▸ TASK TO CARRY OUT:
Exact reproduction is required for the lines below starting at the line with "第四章，针对SDN弹性光网络" and ending at the line with "increasingly trusts open", both included. No other lines, and no pictures.

(GIVEN RECORDS)

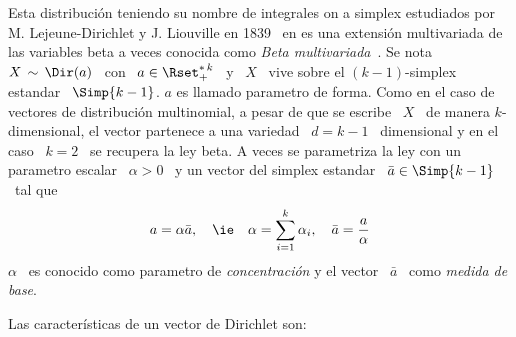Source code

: \label{Sssec:MP:Dirichlet}

Esta distribuci\'on teniendo su nombre de integrales on a simplex estudiados por
M. Lejeune-Dirichlet y J. Liouville  en 1839~\cite{GupRic01, Dir39, Lio39} en es
una extensi\'on  multivariada de las variables  beta a veces  conocida como {\em
  Beta multivariada}~\cite{OlkRub64}. Se  nota \ $X \, \sim \,  \Dir(a)$ \ con \
$a \in \Rset_+^{*  \, k}$ \ y \  $X$ \ vive sobre el  $(k-1)$-simplex estandar \
$\Simp{k-1}$.  $a$ es  llamado parametro de forma. Como en  el caso de vectores
de  distribuci\'on multinomial, a  pesar de  que se  escribe \  $X$ \  de manera
$k$-dimensional, el vector partenece a una  variedad \ $d = k-1$ \ dimensional y
en el caso  \ $k = 2$ \ se  recupera la ley beta. A veces  se parametriza la ley
con un  parametro escalar \ $\alpha  > 0$ \ y  un vector del  simplex estandar \
$\bar{a} \in \Simp{k-1}$ \ tal que
%
\[
a = \alpha \bar{a}, \quad \mbox{\ie} \quad \alpha = \sum_{i=1}^k \alpha_i, \quad
\bar{a} = \frac{a}{\alpha}
\]
%
$\alpha$ \  es conocido como  parametro de {\em  concentraci\'on} y el  vector \
$\bar{a}$ \ como {\em medida de base}.

Las caracter\'isticas de un vector de Dirichlet son:

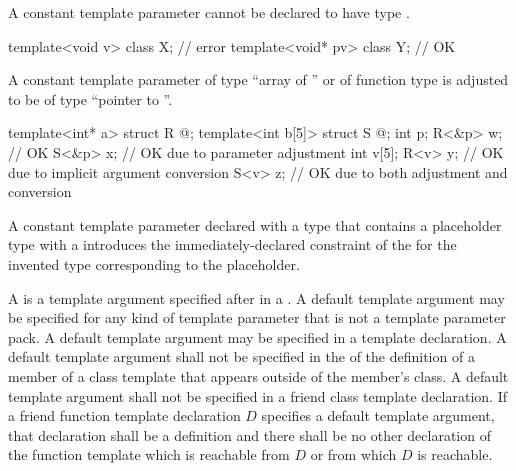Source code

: \pnum
\begin{note}
A constant template parameter
cannot be declared to have type \cv{} .
\begin{example}
\begin{codeblock}
template<void v> class X;       // error
template<void* pv> class Y;     // OK
\end{codeblock}
\end{example}
\end{note}

\pnum
A constant template parameter
%
of type ``array of '' or
%
of function type 
is adjusted to be of type ``pointer to ''.
\begin{example}
\begin{codeblock}
template<int* a>   struct R { @\commentellip@ };
template<int b[5]> struct S { @\commentellip@ };
int p;
R<&p> w;                        // OK
S<&p> x;                        // OK due to parameter adjustment
int v[5];
R<v> y;                         // OK due to implicit argument conversion
S<v> z;                         // OK due to both adjustment and conversion
\end{codeblock}
\end{example}

\pnum
A constant template parameter declared with a type that
contains a placeholder type with a 
introduces the immediately-declared constraint
of the 
for the invented type corresponding to the placeholder.

\pnum
A  is
a template argument specified after \tcode{=}
in a .
A default template argument may be specified for
any kind of template parameter
that is not a template parameter pack.
A default template argument may be specified in a template declaration.
A default template argument shall not be specified in
the 
of the definition of a member of a class template
that appears outside of the member's class.
A default template argument
shall not be specified in a friend class template declaration.
If a friend function template declaration $D$
specifies a default template argument,
that declaration shall be a definition and
there shall be no other declaration of the function template
which is reachable from $D$ or from which $D$ is reachable.

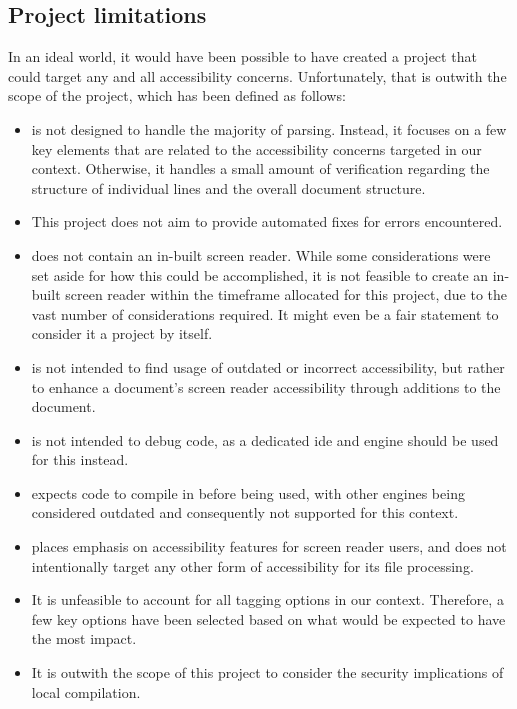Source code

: \subsection{\nmu Project \nmu limitations}\label{conc:project_limits}
In an ideal world, it would have been possible to have created a project that could target any and all \latexspaced accessibility concerns. Unfortunately, that is outwith the scope of the project, which has been defined as follows:
\begin{itemize}
    \item \lintexspaced is not designed to handle the majority of parsing. Instead, it focuses on a few key elements that are related to the accessibility concerns targeted in our context. Otherwise, it handles a small amount of verification regarding the structure of individual lines and the overall document structure.
    \item This project does not aim to provide automated fixes for errors encountered.
    \item \lintexspaced does not contain an in-built screen reader. While some considerations were set aside for how this could be accomplished, it is not feasible to create an in-built screen reader within the timeframe allocated for this project, due to the vast number of considerations required. It might even be a fair statement to consider it a project by itself.
    \item \lintexspaced is not intended to find usage of outdated or incorrect accessibility, but rather to enhance a document's screen reader accessibility through additions to the document.
    \item \lintexspaced is not intended to debug \latexspaced code, as a dedicated \acrfull{ide} and \texspaced engine should be used for this instead.
    \item \lintexspaced expects \latexspaced code to compile in \lualatexspaced before being used, with other \texspaced engines being considered outdated and consequently not supported for this context.
    \item \lintexspaced places emphasis on accessibility features for screen reader users, and does not intentionally target any other form of accessibility for its \latexspaced file processing.
    \item It is unfeasible to account for all \gls{tagging} options in our context. Therefore, a few key options have been selected based on what would be expected to have the most impact.
    \item It is outwith the scope of this project to consider the security implications of local \latexspaced compilation.
\end{itemize}

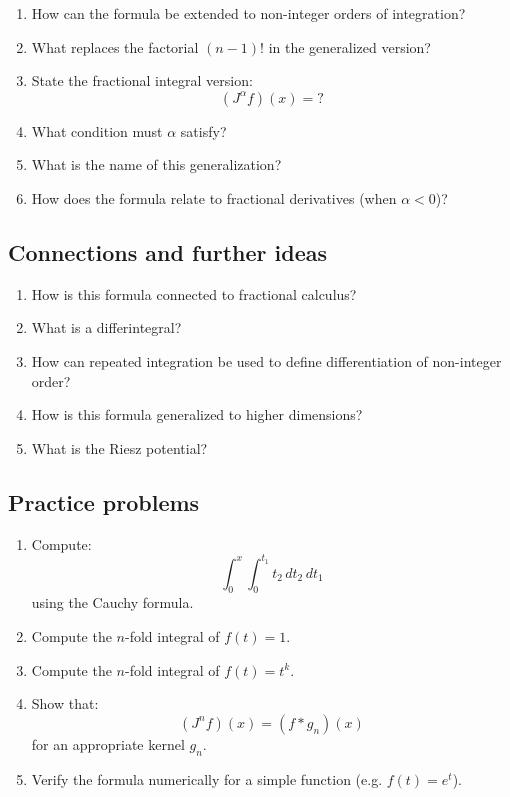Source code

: \begin{enumerate}[resume]
  \item How can the formula be extended to non-integer orders of integration?
  \item What replaces the factorial \((n-1)!\) in the generalized version?
  \item State the fractional integral version:
    \[ (J^{\alpha} f)(x) = ? \]
  \item What condition must \(\alpha\) satisfy?
  \item What is the name of this generalization?
  \item How does the formula relate to fractional derivatives (when \(\alpha < 0\))?
\end{enumerate}

\subsection{Connections and further ideas}

\begin{enumerate}[resume]
  \item How is this formula connected to fractional calculus?
  \item What is a differintegral?
  \item How can repeated integration be used to define differentiation of non-integer order?
  \item How is this formula generalized to higher dimensions?
  \item What is the Riesz potential?
\end{enumerate}

\subsection{Practice problems}

\begin{enumerate}[resume]
  \item Compute:
    \[ \int_{0}^{x} \int_{0}^{t_{1}}t_{2} \, dt_{2} \, dt_{1} \]
    using the Cauchy formula.
  \item Compute the \(n\)-fold integral of \(f(t) = 1\).
  \item Compute the \(n\)-fold integral of \(f(t) = t^{k}\).
  \item Show that:
    \[ (J^{n} f)(x) = (f * g_{n})(x) \]
    for an appropriate kernel \(g_{n}\).
  \item Verify the formula numerically for a simple function (e.g. \(f(t)=e^{t}\)).
\end{enumerate}
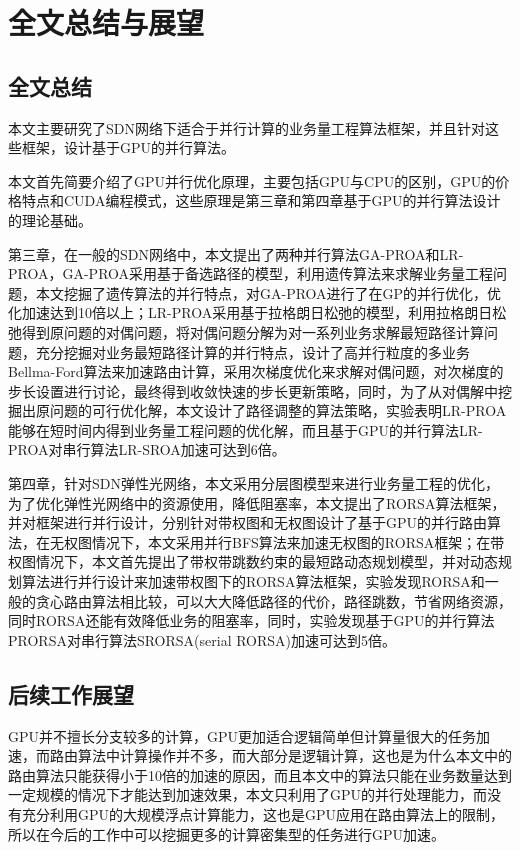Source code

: \documentclass[master]{thesis-uestc}
\begin{document}
\chapter{全文总结与展望}
\section{全文总结}
本文主要研究了SDN网络下适合于并行计算的业务量工程算法框架，并且针对这些框架，设计基于GPU的并行算法。

本文首先简要介绍了GPU并行优化原理，主要包括GPU与CPU的区别，GPU的价格特点和CUDA编程模式，这些原理是第三章和第四章基于GPU的并行算法设计的理论基础。

第三章，在一般的SDN网络中，本文提出了两种并行算法GA-PROA和LR-PROA，GA-PROA采用基于备选路径的模型，利用遗传算法来求解业务量工程问题，本文挖掘了遗传算法的并行特点，对GA-PROA进行了在GP的并行优化，优化加速达到10倍以上；LR-PROA采用基于拉格朗日松弛的模型，利用拉格朗日松弛得到原问题的对偶问题，将对偶问题分解为对一系列业务求解最短路径计算问题，充分挖掘对业务最短路径计算的并行特点，设计了高并行粒度的多业务Bellma-Ford算法来加速路由计算，采用次梯度优化来求解对偶问题，对次梯度的步长设置进行讨论，最终得到收敛快速的步长更新策略，同时，为了从对偶解中挖掘出原问题的可行优化解，本文设计了路径调整的算法策略，实验表明LR-PROA能够在短时间内得到业务量工程问题的优化解，而且基于GPU的并行算法LR-PROA对串行算法LR-SROA加速可达到6倍。

第四章，针对SDN弹性光网络，本文采用分层图模型来进行业务量工程的优化，为了优化弹性光网络中的资源使用，降低阻塞率，本文提出了RORSA算法框架，并对框架进行并行设计，分别针对带权图和无权图设计了基于GPU的并行路由算法，在无权图情况下，本文采用并行BFS算法来加速无权图的RORSA框架；在带权图情况下，本文首先提出了带权带跳数约束的最短路动态规划模型，并对动态规划算法进行并行设计来加速带权图下的RORSA算法框架，实验发现RORSA和一般的贪心路由算法相比较，可以大大降低路径的代价，路径跳数，节省网络资源，同时RORSA还能有效降低业务的阻塞率，同时，实验发现基于GPU的并行算法PRORSA对串行算法SRORSA(serial RORSA)加速可达到5倍。

\section{后续工作展望}
GPU并不擅长分支较多的计算，GPU更加适合逻辑简单但计算量很大的任务加速，而路由算法中计算操作并不多，而大部分是逻辑计算，这也是为什么本文中的路由算法只能获得小于10倍的加速的原因，而且本文中的算法只能在业务数量达到一定规模的情况下才能达到加速效果，本文只利用了GPU的并行处理能力，而没有充分利用GPU的大规模浮点计算能力，这也是GPU应用在路由算法上的限制，所以在今后的工作中可以挖掘更多的计算密集型的任务进行GPU加速。
\end{document}
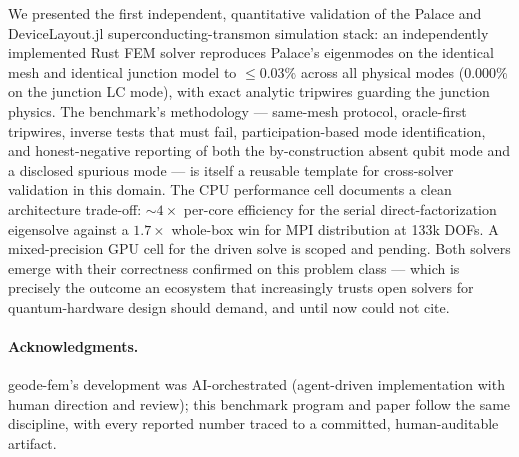 \documentclass{anvil-paper}
\begin{document}
We presented the first independent, quantitative validation of the
Palace and DeviceLayout.jl superconducting-transmon simulation stack: an
independently implemented Rust FEM solver reproduces Palace's eigenmodes on
the identical mesh and identical junction model to $\leq 0.03\%$ across
all physical modes ($0.000\%$ on the junction LC mode), with exact analytic
tripwires guarding the junction physics. The benchmark's methodology ---
same-mesh protocol, oracle-first tripwires, inverse tests that must fail,
participation-based mode identification, and honest-negative reporting of
both the by-construction absent qubit mode and a disclosed spurious mode
--- is itself a reusable template for cross-solver validation in this
domain. The CPU performance cell documents a clean architecture trade-off:
${\sim}4\times$ per-core efficiency for the serial direct-factorization
eigensolve against a $1.7\times$ whole-box win for MPI distribution at
133k DOFs. A mixed-precision GPU cell for the driven solve is scoped and
pending. Both solvers emerge with their correctness confirmed on this
problem class --- which is precisely the outcome an ecosystem that
increasingly trusts open solvers for quantum-hardware design should demand,
and until now could not cite.

\paragraph{Acknowledgments.}
geode-fem's development was AI-orchestrated (agent-driven implementation
with human direction and review); this benchmark program and paper follow
the same discipline, with every reported number traced to a committed,
human-auditable artifact.



\end{document}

(End GIVEN RECORDS)

▸ ANSWER BOX:
第四章，针对SDN弹性光网络，本文采用分层图模型来进行业务量工程的优化，为了优化弹性光网络中的资源使用，降低阻塞率，本文提出了RORSA算法框架，并对框架进行并行设计，分别针对带权图和无权图设计了基于GPU的并行路由算法，在无权图情况下，本文采用并行BFS算法来加速无权图的RORSA框架；在带权图情况下，本文首先提出了带权带跳数约束的最短路动态规划模型，并对动态规划算法进行并行设计来加速带权图下的RORSA算法框架，实验发现RORSA和一般的贪心路由算法相比较，可以大大降低路径的代价，路径跳数，节省网络资源，同时RORSA还能有效降低业务的阻塞率，同时，实验发现基于GPU的并行算法PRORSA对串行算法SRORSA(serial RORSA)加速可达到5倍。

\section{后续工作展望}
GPU并不擅长分支较多的计算，GPU更加适合逻辑简单但计算量很大的任务加速，而路由算法中计算操作并不多，而大部分是逻辑计算，这也是为什么本文中的路由算法只能获得小于10倍的加速的原因，而且本文中的算法只能在业务数量达到一定规模的情况下才能达到加速效果，本文只利用了GPU的并行处理能力，而没有充分利用GPU的大规模浮点计算能力，这也是GPU应用在路由算法上的限制，所以在今后的工作中可以挖掘更多的计算密集型的任务进行GPU加速。
\end{document}
 \documentclass{anvil-paper}
\begin{document}
We presented the first independent, quantitative validation of the
Palace and DeviceLayout.jl superconducting-transmon simulation stack: an
independently implemented Rust FEM solver reproduces Palace's eigenmodes on
the identical mesh and identical junction model to $\leq 0.03\%$ across
all physical modes ($0.000\%$ on the junction LC mode), with exact analytic
tripwires guarding the junction physics. The benchmark's methodology ---
same-mesh protocol, oracle-first tripwires, inverse tests that must fail,
participation-based mode identification, and honest-negative reporting of
both the by-construction absent qubit mode and a disclosed spurious mode
--- is itself a reusable template for cross-solver validation in this
domain. The CPU performance cell documents a clean architecture trade-off:
${\sim}4\times$ per-core efficiency for the serial direct-factorization
eigensolve against a $1.7\times$ whole-box win for MPI distribution at
133k DOFs. A mixed-precision GPU cell for the driven solve is scoped and
pending. Both solvers emerge with their correctness confirmed on this
problem class --- which is precisely the outcome an ecosystem that
increasingly trusts open solvers for quantum-hardware design should demand,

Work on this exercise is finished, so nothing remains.